In scena nello spettacolo due figure, una coppia paradossale, di cui non si conosce niente; l’uomo è in carrozzella ma lo vediamo soprattutto per terra che striscia, paraplegico, storpio, bisognoso di tenerezze; lei arriva da fuori, dalla vita comune, forse è la sua badante, la sua infermiera, ma potrebbe anche essere la sua puttana. Due figure perseguitate da continui turbamenti e scarti d’u/a/more.

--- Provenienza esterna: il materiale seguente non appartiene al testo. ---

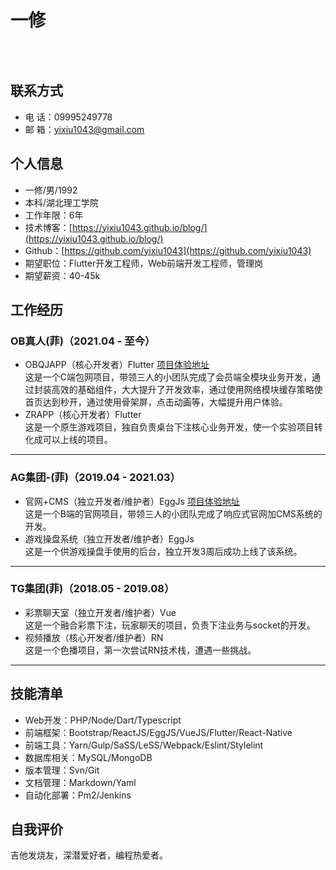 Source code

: <h1>一修</h1>
<div style="height: 30px;"></div>

## 联系方式
- 电 话：09995249778
- 邮 箱：yixiu1043@gmail.com

## 个人信息
- 一修/男/1992
- 本科/湖北理工学院
- 工作年限：6年
- 技术博客：[https://yixiu1043.github.io/blog/](https://yixiu1043.github.io/blog/)
- Github：[https://github.com/yixiu1043](https://github.com/yixiu1043)
- 期望职位：Flutter开发工程师，Web前端开发工程师，管理岗
- 期望薪资：40-45k


## 工作经历
### OB真人(菲)（2021.04 - 至今）
- OBQJAPP（核心开发者）Flutter [项目体验地址](https://obqj91.7cjhczal.com/?i_code=0975385) <br/>
这是一个C端包网项目，带领三人的小团队完成了会员端全模块业务开发，通过封装高效的基础组件，大大提升了开发效率，通过使用网络模块缓存策略使首页达到秒开，通过使用骨架屏，点击动画等，大幅提升用户体验。
- ZRAPP（核心开发者）Flutter<br/>
这是一个原生游戏项目，独自负责桌台下注核心业务开发，使一个实验项目转化成可以上线的项目。

---


### AG集团-(菲)（2019.04 - 2021.03）
- 官网+CMS（独立开发者/维护者）EggJs [项目体验地址](https://www.as5158.com/) <br/>
这是一个B端的官网项目，带领三人的小团队完成了响应式官网加CMS系统的开发。
- 游戏操盘系统（独立开发者/维护者）EggJs<br/>
这是一个供游戏操盘手使用的后台，独立开发3周后成功上线了该系统。

---

### TG集团(菲)（2018.05 - 2019.08）
- 彩票聊天室（独立开发者/维护者）Vue<br/>
这是一个融合彩票下注，玩家聊天的项目，负责下注业务与socket的开发。
- 视频播放（核心开发者/维护者）RN<br/>
这是一个色播项目，第一次尝试RN技术栈，遭遇一些挑战。
---

## 技能清单
* Web开发：PHP/Node/Dart/Typescript
* 前端框架：Bootstrap/ReactJS/EggJS/VueJS/Flutter/React-Native
* 前端工具：Yarn/Gulp/SaSS/LeSS/Webpack/Eslint/Stylelint
* 数据库相关：MySQL/MongoDB
* 版本管理：Svn/Git
* 文档管理：Markdown/Yaml
* 自动化部署：Pm2/Jenkins

## 自我评价
吉他发烧友，深潜爱好者，编程热爱者。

Sono corpi che rilanciano in un flusso continuo di parole una poesia violenta e sublime che tratta di desiderio per sentimenti che gli altri ritengono per loro preclusi, impossibili, e che Garzella ha raccolto dai racconti delle persone con cui è venuto in contatto nel suo percorso di formatore, rileggendole poeticamente e potremmo ben dire politicamente.
Parole dunque che rimandano ad un mondo folle che li ha voluti emarginare, essi stessi nel contempo folli ed emarginati che portano in scena la loro ostentata diversità attraverso invocazioni, ricordi, frammenti, sogni che esprimono senza pietismo sentimenti di perdita e di bisogno, così naturalmente, gridandoli, ma anche sussurrandoli.
Ne viene fuori un teatro che “bisognerebbe difenderlo con le armi” perché è necessario, questo sì, più di ogni altro.

Ubu Re (photo: Simona Fossi)
Ubu Re (photo: Simona Fossi)

Al Teatro dei Segni di Modena abbiamo invece assistito ad un altro modo di proporre teatro, questa volta con i carcerati con l’“Ubu Re”, nuova tappa della ricerca artistica in carcere del Teatro dei Venti.
Lo spettacolo vede in scena gli attori detenuti e internati del Carcere di Modena e di Castelfranco Emilia, insieme ad alcuni attori della compagnia modenese: Oksana Casolari, Francesca Figini, Davide Filippi e Antonio Santangelo, con la regia e drammaturgia di Stefano Tè per un progetto realizzato nell’ambito di Stanze di Teatro in Carcere 2017.
Nel biennio 2016-2018 le realtà che compongono il Coordinamento Teatro Carcere Emilia-Romagna, dopo “La Gerusalemme liberata”, hanno scelto di lavorare su un classico del teatro moderno, quell’Ubu Re, scritto e rappresentato da Alfred Jarry, testo che in qualche modo segna la nascita del teatro contemporaneo, rileggendo in tal senso il “Macbeth” di Shakespeare.
Ma non troviamo niente di beffardo in questa versione del testo di Jarry: ogni gesto, ogni parola è oppressa e opprimente, rappresentata vicino agli spettatori, posizionati ai lati di un sottile palcoscenico.
Padre Ubu uccide il Re Venceslao, spodesta la Regina Rosmunda e conquista il trono polacco, uccidendo poi sistematicamente nobili, magistrati, finanzieri, contadini; e insieme a Madre Ubu, omologa di Lady Macbeth, costruisce un mondo senza luce e speranza dove è solo l’istinto che vince.
Stefano Tè costruisce un mondo in cui, tra buio e luce, si fanno presenti soprattutto i corpi degli attori che parlano più delle parole, attori tutti ammirevoli, in cui il teatro si fa carne e vita al di là di ogni loro provenienza ed essenza.

Ecco così che in tutti e tre gli spettacoli, in queste esperienze di sguardo, è sempre il teatro a vincere, a ricordarci come esso sia fondamento etico sia per l’attore che per lo spettatore, qualunque essi siano.